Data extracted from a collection

- - -

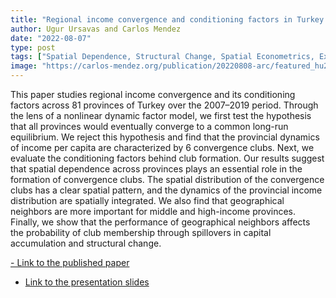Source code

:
 ```yaml
---
title: "Regional income convergence and conditioning factors in Turkey: Revisiting the role of spatial dependence and neighbor effects"
author: Ugur Ursavas and Carlos Mendez
date: "2022-08-07"
type: post
tags: ["Spatial Dependence, Structural Change, Spatial Econometrics, Exploratory Spatial Data Analysis, Club Convergence, Turkey"]
image: "https://carlos-mendez.org/publication/20220808-arc/featured_hu28ee51ba9463c2810c551d491646b963_143566_720x0_resize_q75_lanczos.jpg "
---
```



This paper studies regional income convergence and its conditioning factors across 81 provinces of Turkey over the 2007–2019 period. Through the lens of a nonlinear dynamic factor model, we first test the hypothesis that all provinces would eventually converge to a common long-run equilibrium. We reject this hypothesis and find that the provincial dynamics of income per capita are characterized by 6 convergence clubs. Next, we evaluate the conditioning factors behind club formation. Our results suggest that spatial dependence across provinces plays an essential role in the formation of convergence clubs. The spatial distribution of the convergence clubs has a clear spatial pattern, and the dynamics of the provincial income distribution are spatially integrated. We also find that geographical neighbors are more important for middle and high-income provinces. Finally, we show that the performance of geographical neighbors affects the probability of club membership through spillovers in capital accumulation and structural change.



[- Link to the published paper](https://link.springer.com/article/10.1007/s00168-022-01168-0)

- [Link to the presentation slides](https://www.canva.com/design/DAFJAn-t4NU/EFldux653z2u7rfUHLFY7w/view?utm_content=DAFJAn-t4NU&utm_campaign=designshare&utm_medium=link&utm_source=publishsharelink)








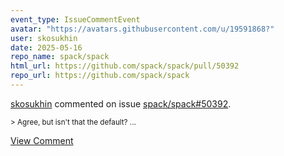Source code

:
 ```yaml
---
event_type: IssueCommentEvent
avatar: "https://avatars.githubusercontent.com/u/19591868?"
user: skosukhin
date: 2025-05-16
repo_name: spack/spack
html_url: https://github.com/spack/spack/pull/50392
repo_url: https://github.com/spack/spack
---
```


<a href='https://github.com/skosukhin' target='_blank'>skosukhin</a> commented on issue <a href='https://github.com/spack/spack/pull/50392' target='_blank'>spack/spack#50392</a>.

<small>> Agree, but isn't that the default?...</small>

<a href='https://github.com/spack/spack/pull/50392' target='_blank'>View Comment</a>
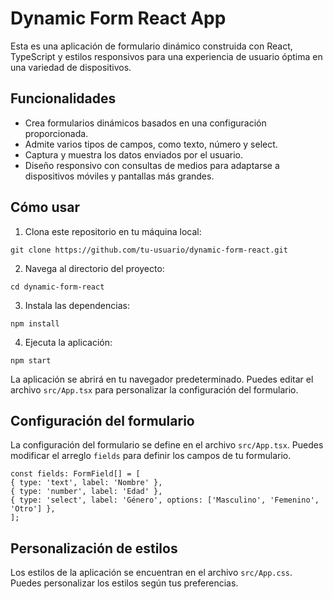 # Dynamic Form React App

Esta es una aplicación de formulario dinámico construida con React, TypeScript y estilos responsivos para una experiencia de usuario óptima en una variedad de dispositivos.

## Funcionalidades

- Crea formularios dinámicos basados en una configuración proporcionada.
- Admite varios tipos de campos, como texto, número y select.
- Captura y muestra los datos enviados por el usuario.
- Diseño responsivo con consultas de medios para adaptarse a dispositivos móviles y pantallas más grandes.

## Cómo usar

1. Clona este repositorio en tu máquina local:

`git clone https://github.com/tu-usuario/dynamic-form-react.git`

2. Navega al directorio del proyecto:

`cd dynamic-form-react`

3. Instala las dependencias:

`npm install`

4. Ejecuta la aplicación:

`npm start`

La aplicación se abrirá en tu navegador predeterminado. Puedes editar el archivo `src/App.tsx` para personalizar la configuración del formulario.

## Configuración del formulario

La configuración del formulario se define en el archivo `src/App.tsx`. Puedes modificar el arreglo `fields` para definir los campos de tu formulario.

```tsx
const fields: FormField[] = [
{ type: 'text', label: 'Nombre' },
{ type: 'number', label: 'Edad' },
{ type: 'select', label: 'Género', options: ['Masculino', 'Femenino', 'Otro'] },
];

```
## Personalización de estilos

Los estilos de la aplicación se encuentran en el archivo `src/App.css`. Puedes personalizar los estilos según tus preferencias.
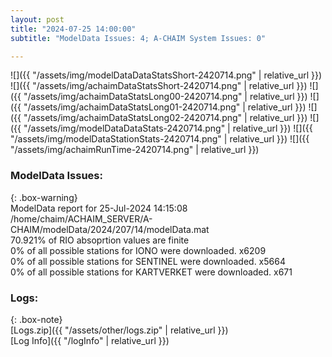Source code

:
 ```yaml
---
layout: post
title: "2024-07-25 14:00:00"
subtitle: "ModelData Issues: 4; A-CHAIM System Issues: 0"

---
```


![]({{ "/assets/img/modelDataDataStatsShort-2420714.png" | relative_url }})
![]({{ "/assets/img/achaimDataStatsShort-2420714.png" | relative_url }})
![]({{ "/assets/img/achaimDataStatsLong00-2420714.png" | relative_url }})
![]({{ "/assets/img/achaimDataStatsLong01-2420714.png" | relative_url }})
![]({{ "/assets/img/achaimDataStatsLong02-2420714.png" | relative_url }})
![]({{ "/assets/img/modelDataDataStats-2420714.png" | relative_url }})
![]({{ "/assets/img/modelDataStationStats-2420714.png" | relative_url }})
![]({{ "/assets/img/achaimRunTime-2420714.png" | relative_url }})


### ModelData Issues:  
  
{: .box-warning}  
 ModelData report for 25-Jul-2024 14:15:08   
 /home/chaim/ACHAIM_SERVER/A-CHAIM/modelData/2024/207/14/modelData.mat   
 70.921% of RIO absoprtion values are finite   
 0% of all possible stations for IONO were downloaded. x6209   
 0% of all possible stations for SENTINEL were downloaded. x5664   
 0% of all possible stations for KARTVERKET were downloaded. x671   
  


### Logs:  
  
{: .box-note}  
[Logs.zip]({{ "/assets/other/logs.zip" | relative_url }})  
[Log Info]({{ "/logInfo" | relative_url }})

- - -

*Goal of the exercise:*
Go through the records above and write out every line exactly, passing over the pictures.

*Task answer:*
Source code

:
 ```yaml
---
title: "Regional income convergence and conditioning factors in Turkey: Revisiting the role of spatial dependence and neighbor effects"
author: Ugur Ursavas and Carlos Mendez
date: "2022-08-07"
type: post
tags: ["Spatial Dependence, Structural Change, Spatial Econometrics, Exploratory Spatial Data Analysis, Club Convergence, Turkey"]
image: "https://carlos-mendez.org/publication/20220808-arc/featured_hu28ee51ba9463c2810c551d491646b963_143566_720x0_resize_q75_lanczos.jpg "
---
```



This paper studies regional income convergence and its conditioning factors across 81 provinces of Turkey over the 2007–2019 period. Through the lens of a nonlinear dynamic factor model, we first test the hypothesis that all provinces would eventually converge to a common long-run equilibrium. We reject this hypothesis and find that the provincial dynamics of income per capita are characterized by 6 convergence clubs. Next, we evaluate the conditioning factors behind club formation. Our results suggest that spatial dependence across provinces plays an essential role in the formation of convergence clubs. The spatial distribution of the convergence clubs has a clear spatial pattern, and the dynamics of the provincial income distribution are spatially integrated. We also find that geographical neighbors are more important for middle and high-income provinces. Finally, we show that the performance of geographical neighbors affects the probability of club membership through spillovers in capital accumulation and structural change.



[- Link to the published paper](https://link.springer.com/article/10.1007/s00168-022-01168-0)

- [Link to the presentation slides](https://www.canva.com/design/DAFJAn-t4NU/EFldux653z2u7rfUHLFY7w/view?utm_content=DAFJAn-t4NU&utm_campaign=designshare&utm_medium=link&utm_source=publishsharelink)








Source code

:
 ```yaml
---
event_type: IssueCommentEvent
avatar: "https://avatars.githubusercontent.com/u/19591868?"
user: skosukhin
date: 2025-05-16
repo_name: spack/spack
html_url: https://github.com/spack/spack/pull/50392
repo_url: https://github.com/spack/spack
---
```


<a href='https://github.com/skosukhin' target='_blank'>skosukhin</a> commented on issue <a href='https://github.com/spack/spack/pull/50392' target='_blank'>spack/spack#50392</a>.

<small>> Agree, but isn't that the default?...</small>

<a href='https://github.com/spack/spack/pull/50392' target='_blank'>View Comment</a>
 # Dynamic Form React App

Esta es una aplicación de formulario dinámico construida con React, TypeScript y estilos responsivos para una experiencia de usuario óptima en una variedad de dispositivos.

## Funcionalidades

- Crea formularios dinámicos basados en una configuración proporcionada.
- Admite varios tipos de campos, como texto, número y select.
- Captura y muestra los datos enviados por el usuario.
- Diseño responsivo con consultas de medios para adaptarse a dispositivos móviles y pantallas más grandes.

## Cómo usar

1. Clona este repositorio en tu máquina local:

`git clone https://github.com/tu-usuario/dynamic-form-react.git`

2. Navega al directorio del proyecto:

`cd dynamic-form-react`

3. Instala las dependencias:

`npm install`

4. Ejecuta la aplicación:

`npm start`

La aplicación se abrirá en tu navegador predeterminado. Puedes editar el archivo `src/App.tsx` para personalizar la configuración del formulario.

## Configuración del formulario

La configuración del formulario se define en el archivo `src/App.tsx`. Puedes modificar el arreglo `fields` para definir los campos de tu formulario.

```tsx
const fields: FormField[] = [
{ type: 'text', label: 'Nombre' },
{ type: 'number', label: 'Edad' },
{ type: 'select', label: 'Género', options: ['Masculino', 'Femenino', 'Otro'] },
];

```
## Personalización de estilos

Los estilos de la aplicación se encuentran en el archivo `src/App.css`. Puedes personalizar los estilos según tus preferencias.
Source code

:
 ```yaml
---
layout: post
title: "2024-07-25 14:00:00"
subtitle: "ModelData Issues: 4; A-CHAIM System Issues: 0"

---
```


![]({{ "/assets/img/modelDataDataStatsShort-2420714.png" | relative_url }})
![]({{ "/assets/img/achaimDataStatsShort-2420714.png" | relative_url }})
![]({{ "/assets/img/achaimDataStatsLong00-2420714.png" | relative_url }})
![]({{ "/assets/img/achaimDataStatsLong01-2420714.png" | relative_url }})
![]({{ "/assets/img/achaimDataStatsLong02-2420714.png" | relative_url }})
![]({{ "/assets/img/modelDataDataStats-2420714.png" | relative_url }})
![]({{ "/assets/img/modelDataStationStats-2420714.png" | relative_url }})
![]({{ "/assets/img/achaimRunTime-2420714.png" | relative_url }})


### ModelData Issues:  
  
{: .box-warning}  
 ModelData report for 25-Jul-2024 14:15:08   
 /home/chaim/ACHAIM_SERVER/A-CHAIM/modelData/2024/207/14/modelData.mat   
 70.921% of RIO absoprtion values are finite   
 0% of all possible stations for IONO were downloaded. x6209   
 0% of all possible stations for SENTINEL were downloaded. x5664   
 0% of all possible stations for KARTVERKET were downloaded. x671   
  


### Logs:  
  
{: .box-note}  
[Logs.zip]({{ "/assets/other/logs.zip" | relative_url }})  
[Log Info]({{ "/logInfo" | relative_url }})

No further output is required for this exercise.